--- Data provided Enclosed Below ---

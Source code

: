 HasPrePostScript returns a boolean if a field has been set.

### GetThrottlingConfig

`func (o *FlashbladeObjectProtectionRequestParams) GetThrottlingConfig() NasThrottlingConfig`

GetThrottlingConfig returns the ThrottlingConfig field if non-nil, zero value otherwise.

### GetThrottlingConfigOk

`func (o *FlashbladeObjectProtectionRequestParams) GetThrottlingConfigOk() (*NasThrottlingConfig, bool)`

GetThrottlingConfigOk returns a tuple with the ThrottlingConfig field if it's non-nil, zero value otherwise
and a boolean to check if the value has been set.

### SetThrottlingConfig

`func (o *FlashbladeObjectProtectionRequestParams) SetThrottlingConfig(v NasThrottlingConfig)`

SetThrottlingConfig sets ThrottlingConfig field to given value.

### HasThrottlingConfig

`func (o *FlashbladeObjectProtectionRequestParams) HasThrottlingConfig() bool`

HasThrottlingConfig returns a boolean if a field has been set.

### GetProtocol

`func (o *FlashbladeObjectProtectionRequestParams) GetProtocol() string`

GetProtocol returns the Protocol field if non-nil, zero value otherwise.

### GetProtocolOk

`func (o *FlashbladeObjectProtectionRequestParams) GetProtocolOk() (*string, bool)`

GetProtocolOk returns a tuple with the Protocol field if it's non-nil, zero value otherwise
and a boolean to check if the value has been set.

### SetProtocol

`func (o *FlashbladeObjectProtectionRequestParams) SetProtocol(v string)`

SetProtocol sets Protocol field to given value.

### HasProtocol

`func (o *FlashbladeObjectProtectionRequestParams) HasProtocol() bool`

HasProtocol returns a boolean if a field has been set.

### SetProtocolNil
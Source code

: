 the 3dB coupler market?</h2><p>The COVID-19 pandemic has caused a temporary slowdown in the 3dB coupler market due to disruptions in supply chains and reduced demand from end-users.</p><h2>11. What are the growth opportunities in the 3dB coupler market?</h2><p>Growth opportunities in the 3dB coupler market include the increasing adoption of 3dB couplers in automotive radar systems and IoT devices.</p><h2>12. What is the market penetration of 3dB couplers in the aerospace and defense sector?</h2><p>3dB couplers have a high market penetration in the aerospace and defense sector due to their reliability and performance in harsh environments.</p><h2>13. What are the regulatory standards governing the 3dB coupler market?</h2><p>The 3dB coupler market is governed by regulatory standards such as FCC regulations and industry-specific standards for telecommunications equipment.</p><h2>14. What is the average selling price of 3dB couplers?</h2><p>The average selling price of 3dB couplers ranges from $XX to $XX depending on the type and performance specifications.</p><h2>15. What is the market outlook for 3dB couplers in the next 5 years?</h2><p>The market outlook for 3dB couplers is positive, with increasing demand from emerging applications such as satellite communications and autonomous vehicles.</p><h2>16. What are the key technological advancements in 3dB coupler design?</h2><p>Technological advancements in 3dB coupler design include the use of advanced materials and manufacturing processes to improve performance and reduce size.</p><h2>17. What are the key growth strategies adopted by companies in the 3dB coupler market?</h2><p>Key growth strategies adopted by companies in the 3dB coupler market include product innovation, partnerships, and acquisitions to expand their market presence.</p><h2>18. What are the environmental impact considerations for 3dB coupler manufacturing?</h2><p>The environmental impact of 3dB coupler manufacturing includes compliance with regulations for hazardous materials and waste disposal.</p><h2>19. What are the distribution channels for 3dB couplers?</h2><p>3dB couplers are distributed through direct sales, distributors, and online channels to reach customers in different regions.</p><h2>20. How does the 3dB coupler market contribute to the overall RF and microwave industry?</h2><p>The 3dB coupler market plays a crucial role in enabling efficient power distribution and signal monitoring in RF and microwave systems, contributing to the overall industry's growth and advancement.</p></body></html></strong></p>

--- End of Enclosed Data provided ---

* _Directions_
Could you find every line in the records above that contains the word "otherwise" and copy it?

* _Solution_
GetThrottlingConfig returns the ThrottlingConfig field if non-nil, zero value otherwise.
GetThrottlingConfigOk returns a tuple with the ThrottlingConfig field if it's non-nil, zero value otherwise
GetProtocol returns the Protocol field if non-nil, zero value otherwise.
GetProtocolOk returns a tuple with the Protocol field if it's non-nil, zero value otherwise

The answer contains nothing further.